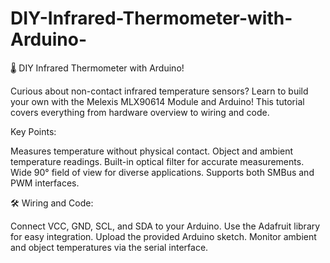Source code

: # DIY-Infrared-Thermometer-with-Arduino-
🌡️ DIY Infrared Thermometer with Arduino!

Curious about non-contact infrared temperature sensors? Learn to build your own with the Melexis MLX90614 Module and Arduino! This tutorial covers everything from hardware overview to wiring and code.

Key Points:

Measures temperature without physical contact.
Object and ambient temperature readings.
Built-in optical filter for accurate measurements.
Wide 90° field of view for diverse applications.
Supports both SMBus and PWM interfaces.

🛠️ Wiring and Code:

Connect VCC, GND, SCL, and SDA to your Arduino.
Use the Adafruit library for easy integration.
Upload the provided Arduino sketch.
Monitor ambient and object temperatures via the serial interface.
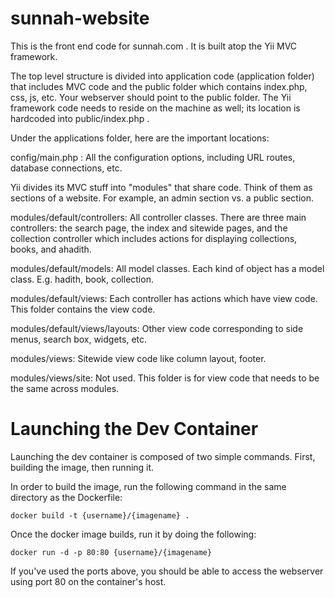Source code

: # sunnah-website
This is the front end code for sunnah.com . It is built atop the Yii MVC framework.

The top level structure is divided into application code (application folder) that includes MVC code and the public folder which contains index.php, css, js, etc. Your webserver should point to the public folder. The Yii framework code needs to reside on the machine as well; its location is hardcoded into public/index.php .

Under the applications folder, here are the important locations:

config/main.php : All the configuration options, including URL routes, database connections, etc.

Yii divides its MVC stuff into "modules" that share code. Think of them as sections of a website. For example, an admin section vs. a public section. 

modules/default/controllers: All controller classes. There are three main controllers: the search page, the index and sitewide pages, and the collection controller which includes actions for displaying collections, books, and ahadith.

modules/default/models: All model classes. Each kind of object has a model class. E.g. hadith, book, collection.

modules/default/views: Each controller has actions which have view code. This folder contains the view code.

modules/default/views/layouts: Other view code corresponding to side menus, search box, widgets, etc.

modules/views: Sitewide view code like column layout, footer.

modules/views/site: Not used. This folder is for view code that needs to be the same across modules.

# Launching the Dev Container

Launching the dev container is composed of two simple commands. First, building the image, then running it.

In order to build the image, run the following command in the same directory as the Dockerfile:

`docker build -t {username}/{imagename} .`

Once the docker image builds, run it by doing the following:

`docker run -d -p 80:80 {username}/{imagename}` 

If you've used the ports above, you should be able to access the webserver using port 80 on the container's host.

◇ ◇ ◇ ◇ ◇ ◇ ◇

▶ _Work request_: A single number is the answer here: the count of lines in the material above holding the string "that".

▶ _Solution to the exercise_: 3